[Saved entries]

+-------+

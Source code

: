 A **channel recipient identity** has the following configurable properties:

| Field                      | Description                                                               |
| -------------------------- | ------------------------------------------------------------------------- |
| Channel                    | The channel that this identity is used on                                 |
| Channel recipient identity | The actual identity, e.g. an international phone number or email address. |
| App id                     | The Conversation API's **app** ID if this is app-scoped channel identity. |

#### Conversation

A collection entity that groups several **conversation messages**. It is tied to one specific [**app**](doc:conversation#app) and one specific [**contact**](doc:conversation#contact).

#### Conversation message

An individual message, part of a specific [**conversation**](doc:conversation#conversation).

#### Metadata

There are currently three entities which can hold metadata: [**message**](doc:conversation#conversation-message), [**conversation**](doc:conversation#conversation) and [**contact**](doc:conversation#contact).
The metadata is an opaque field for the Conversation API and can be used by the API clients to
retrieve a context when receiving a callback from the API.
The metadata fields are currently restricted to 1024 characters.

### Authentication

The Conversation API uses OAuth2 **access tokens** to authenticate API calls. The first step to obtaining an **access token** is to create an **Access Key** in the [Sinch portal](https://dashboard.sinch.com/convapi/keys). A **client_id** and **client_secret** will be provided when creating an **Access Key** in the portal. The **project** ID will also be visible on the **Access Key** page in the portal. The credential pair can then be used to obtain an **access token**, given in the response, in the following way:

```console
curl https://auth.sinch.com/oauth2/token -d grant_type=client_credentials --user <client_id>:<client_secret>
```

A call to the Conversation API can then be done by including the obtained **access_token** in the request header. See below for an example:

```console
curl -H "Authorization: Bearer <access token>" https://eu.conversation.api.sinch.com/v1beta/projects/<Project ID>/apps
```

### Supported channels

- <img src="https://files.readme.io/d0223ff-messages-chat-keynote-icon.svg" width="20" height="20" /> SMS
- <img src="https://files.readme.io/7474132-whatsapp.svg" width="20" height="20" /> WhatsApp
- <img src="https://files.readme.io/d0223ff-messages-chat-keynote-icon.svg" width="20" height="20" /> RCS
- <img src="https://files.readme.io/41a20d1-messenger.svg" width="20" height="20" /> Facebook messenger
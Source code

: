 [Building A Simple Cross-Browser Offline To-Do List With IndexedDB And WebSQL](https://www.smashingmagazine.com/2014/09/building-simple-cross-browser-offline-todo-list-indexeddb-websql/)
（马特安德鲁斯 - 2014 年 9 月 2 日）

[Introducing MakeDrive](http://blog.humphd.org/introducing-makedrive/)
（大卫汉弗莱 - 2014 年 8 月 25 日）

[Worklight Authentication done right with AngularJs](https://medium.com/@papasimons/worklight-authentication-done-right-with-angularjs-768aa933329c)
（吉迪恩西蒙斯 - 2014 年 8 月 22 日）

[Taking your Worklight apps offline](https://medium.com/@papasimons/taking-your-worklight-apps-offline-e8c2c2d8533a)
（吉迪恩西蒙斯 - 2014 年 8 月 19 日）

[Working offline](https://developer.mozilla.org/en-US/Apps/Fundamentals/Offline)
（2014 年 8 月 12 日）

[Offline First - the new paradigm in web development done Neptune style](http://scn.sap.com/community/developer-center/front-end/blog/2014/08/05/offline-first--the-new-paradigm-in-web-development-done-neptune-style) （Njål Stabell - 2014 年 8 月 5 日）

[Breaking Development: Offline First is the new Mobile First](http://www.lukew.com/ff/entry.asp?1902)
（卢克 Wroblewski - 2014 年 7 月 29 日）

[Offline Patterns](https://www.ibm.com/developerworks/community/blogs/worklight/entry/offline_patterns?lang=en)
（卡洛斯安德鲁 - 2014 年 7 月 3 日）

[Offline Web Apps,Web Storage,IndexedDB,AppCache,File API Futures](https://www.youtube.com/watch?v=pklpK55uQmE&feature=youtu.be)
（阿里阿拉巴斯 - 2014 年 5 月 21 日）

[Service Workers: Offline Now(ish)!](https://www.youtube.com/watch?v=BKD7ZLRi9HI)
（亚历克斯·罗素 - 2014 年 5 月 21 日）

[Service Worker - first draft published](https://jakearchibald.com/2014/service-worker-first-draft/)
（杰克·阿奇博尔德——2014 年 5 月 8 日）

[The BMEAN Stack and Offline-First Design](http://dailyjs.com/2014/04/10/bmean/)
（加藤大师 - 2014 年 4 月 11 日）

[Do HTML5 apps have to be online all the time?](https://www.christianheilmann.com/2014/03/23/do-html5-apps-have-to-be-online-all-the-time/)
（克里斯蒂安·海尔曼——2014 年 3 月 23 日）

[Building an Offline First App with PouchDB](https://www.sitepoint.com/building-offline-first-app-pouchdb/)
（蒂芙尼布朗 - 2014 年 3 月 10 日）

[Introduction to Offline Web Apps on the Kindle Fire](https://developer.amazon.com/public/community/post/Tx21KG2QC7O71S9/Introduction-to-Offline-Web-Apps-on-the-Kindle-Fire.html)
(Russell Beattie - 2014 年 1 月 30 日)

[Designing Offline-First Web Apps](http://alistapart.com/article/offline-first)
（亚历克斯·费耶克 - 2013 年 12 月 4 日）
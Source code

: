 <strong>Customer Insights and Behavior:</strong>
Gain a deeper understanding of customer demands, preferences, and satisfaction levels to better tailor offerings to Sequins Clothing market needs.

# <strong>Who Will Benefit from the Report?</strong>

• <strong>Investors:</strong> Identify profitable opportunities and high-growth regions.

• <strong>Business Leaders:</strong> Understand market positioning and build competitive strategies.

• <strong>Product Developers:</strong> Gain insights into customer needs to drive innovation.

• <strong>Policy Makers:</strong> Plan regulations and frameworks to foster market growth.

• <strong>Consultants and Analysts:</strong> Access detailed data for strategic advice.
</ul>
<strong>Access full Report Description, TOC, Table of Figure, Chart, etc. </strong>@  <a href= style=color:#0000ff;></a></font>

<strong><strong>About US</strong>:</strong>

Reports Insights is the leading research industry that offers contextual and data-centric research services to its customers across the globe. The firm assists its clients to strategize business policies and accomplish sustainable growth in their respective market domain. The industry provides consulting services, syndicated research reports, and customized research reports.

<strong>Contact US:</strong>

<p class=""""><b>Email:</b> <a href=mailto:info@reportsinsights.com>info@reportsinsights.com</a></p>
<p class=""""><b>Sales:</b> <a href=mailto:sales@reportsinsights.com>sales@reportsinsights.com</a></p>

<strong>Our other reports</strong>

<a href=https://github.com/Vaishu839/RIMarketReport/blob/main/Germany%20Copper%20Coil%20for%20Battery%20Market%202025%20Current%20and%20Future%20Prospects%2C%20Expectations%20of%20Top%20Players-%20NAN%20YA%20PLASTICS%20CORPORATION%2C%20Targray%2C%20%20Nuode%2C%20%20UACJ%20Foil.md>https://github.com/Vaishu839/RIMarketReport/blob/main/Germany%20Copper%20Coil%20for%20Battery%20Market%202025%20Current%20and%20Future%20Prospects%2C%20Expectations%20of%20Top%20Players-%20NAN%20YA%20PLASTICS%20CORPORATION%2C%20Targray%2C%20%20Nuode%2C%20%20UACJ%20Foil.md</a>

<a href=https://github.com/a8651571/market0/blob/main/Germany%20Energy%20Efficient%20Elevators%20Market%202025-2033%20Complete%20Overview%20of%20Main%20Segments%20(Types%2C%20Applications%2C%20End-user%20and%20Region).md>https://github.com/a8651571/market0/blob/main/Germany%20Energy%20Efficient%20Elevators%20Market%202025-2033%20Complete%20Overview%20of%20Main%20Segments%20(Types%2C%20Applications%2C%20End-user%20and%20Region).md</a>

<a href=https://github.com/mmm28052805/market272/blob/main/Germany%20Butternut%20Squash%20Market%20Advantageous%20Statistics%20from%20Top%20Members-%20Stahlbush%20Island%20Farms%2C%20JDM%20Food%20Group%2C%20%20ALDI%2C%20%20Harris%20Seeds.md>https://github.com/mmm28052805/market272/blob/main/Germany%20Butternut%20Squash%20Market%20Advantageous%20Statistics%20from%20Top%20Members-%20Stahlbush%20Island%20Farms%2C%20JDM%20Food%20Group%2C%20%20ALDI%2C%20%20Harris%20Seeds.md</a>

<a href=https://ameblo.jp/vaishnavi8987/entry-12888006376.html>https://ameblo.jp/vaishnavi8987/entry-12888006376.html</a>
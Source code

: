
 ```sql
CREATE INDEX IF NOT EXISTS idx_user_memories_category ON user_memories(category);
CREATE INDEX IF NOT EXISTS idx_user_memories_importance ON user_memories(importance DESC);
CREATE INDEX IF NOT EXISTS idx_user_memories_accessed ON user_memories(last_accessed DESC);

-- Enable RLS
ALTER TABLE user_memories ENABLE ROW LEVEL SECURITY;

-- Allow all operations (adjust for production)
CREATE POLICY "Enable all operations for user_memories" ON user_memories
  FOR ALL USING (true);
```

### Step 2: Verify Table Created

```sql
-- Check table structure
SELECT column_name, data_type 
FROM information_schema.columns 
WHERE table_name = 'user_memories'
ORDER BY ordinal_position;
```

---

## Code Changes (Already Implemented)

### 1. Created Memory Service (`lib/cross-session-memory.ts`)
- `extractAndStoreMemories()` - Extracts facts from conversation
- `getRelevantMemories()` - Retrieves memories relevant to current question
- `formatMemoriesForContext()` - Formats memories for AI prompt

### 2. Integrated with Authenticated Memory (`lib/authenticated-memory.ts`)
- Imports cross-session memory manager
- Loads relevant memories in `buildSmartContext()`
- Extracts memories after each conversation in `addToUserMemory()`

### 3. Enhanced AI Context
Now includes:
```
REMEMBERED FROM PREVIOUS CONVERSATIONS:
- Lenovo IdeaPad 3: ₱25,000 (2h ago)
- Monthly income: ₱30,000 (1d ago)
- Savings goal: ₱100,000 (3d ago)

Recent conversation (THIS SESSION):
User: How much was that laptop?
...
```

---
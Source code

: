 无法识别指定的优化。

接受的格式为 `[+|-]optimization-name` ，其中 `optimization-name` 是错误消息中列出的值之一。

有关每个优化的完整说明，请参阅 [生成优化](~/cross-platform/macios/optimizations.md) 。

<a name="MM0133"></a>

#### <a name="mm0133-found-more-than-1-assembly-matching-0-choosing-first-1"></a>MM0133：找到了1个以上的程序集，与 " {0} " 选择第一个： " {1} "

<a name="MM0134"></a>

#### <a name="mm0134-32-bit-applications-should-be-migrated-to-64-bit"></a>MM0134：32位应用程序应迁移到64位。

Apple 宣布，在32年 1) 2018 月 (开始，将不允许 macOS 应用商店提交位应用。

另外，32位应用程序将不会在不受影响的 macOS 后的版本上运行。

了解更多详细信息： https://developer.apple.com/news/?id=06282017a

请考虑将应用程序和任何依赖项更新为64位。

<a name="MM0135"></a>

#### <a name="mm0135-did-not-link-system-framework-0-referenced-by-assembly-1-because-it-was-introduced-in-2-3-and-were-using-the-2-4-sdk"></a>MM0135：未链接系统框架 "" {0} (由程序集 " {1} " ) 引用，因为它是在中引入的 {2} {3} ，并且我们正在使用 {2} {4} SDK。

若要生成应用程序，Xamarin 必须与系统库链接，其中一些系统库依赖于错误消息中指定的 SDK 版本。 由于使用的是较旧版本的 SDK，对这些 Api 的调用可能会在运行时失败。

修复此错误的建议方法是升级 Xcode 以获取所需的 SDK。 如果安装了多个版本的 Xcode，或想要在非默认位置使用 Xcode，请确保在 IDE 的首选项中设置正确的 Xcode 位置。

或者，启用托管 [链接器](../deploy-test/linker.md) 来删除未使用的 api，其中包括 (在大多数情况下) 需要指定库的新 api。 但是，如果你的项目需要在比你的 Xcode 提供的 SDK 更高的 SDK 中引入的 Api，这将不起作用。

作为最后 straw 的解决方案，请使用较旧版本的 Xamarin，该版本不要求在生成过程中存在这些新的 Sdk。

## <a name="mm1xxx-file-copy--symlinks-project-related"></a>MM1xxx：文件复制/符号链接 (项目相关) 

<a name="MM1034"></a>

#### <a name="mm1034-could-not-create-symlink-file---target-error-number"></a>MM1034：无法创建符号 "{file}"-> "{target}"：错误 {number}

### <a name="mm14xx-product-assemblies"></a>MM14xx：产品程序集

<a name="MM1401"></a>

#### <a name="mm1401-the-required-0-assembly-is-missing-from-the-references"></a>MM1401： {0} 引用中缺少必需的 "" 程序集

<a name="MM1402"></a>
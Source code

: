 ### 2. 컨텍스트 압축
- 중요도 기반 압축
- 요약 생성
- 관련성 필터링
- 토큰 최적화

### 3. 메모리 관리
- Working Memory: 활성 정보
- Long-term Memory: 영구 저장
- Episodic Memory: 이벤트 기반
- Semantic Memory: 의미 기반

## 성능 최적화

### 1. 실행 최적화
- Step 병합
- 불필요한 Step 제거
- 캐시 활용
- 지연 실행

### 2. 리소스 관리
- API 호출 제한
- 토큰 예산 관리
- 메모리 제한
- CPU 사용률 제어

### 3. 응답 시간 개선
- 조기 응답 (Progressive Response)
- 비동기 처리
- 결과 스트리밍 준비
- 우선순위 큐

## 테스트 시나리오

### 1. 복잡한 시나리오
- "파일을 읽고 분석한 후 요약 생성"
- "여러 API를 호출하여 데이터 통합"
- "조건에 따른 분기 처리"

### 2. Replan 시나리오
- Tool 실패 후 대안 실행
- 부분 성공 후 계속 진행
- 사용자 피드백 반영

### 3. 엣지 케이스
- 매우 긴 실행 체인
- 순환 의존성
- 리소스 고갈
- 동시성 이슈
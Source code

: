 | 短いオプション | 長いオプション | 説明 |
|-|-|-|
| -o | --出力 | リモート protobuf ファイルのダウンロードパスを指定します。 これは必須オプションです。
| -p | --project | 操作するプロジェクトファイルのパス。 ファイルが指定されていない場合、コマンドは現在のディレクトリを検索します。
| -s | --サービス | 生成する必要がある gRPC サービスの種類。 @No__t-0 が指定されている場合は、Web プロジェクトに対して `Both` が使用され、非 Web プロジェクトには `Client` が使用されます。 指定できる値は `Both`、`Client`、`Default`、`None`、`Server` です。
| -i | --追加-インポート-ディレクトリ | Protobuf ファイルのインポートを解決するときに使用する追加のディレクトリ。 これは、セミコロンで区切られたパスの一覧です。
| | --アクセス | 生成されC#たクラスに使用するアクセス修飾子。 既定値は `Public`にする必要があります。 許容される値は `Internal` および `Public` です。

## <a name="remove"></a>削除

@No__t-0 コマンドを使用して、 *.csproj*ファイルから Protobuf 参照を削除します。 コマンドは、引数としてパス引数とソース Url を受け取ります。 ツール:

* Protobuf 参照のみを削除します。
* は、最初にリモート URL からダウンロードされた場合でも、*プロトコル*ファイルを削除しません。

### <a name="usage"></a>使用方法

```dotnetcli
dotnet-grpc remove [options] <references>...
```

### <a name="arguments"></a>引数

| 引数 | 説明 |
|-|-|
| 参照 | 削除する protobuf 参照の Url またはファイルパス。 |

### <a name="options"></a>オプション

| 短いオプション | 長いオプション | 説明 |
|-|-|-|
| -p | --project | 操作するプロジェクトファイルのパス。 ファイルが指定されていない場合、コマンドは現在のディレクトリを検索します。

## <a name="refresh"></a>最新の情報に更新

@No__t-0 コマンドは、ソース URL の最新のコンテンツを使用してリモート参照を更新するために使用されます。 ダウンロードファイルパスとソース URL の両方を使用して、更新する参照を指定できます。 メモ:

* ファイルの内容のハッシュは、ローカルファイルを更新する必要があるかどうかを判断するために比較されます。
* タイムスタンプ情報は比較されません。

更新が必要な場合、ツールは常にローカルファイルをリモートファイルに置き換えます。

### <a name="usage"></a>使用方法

+-------+

ABOUT THIS EXERCISE: Whenever a line above contains "curl", copy that line.

EXPECTED ANSWER:
curl https://auth.sinch.com/oauth2/token -d grant_type=client_credentials --user <client_id>:<client_secret>
curl -H "Authorization: Bearer <access token>" https://eu.conversation.api.sinch.com/v1beta/projects/<Project ID>/apps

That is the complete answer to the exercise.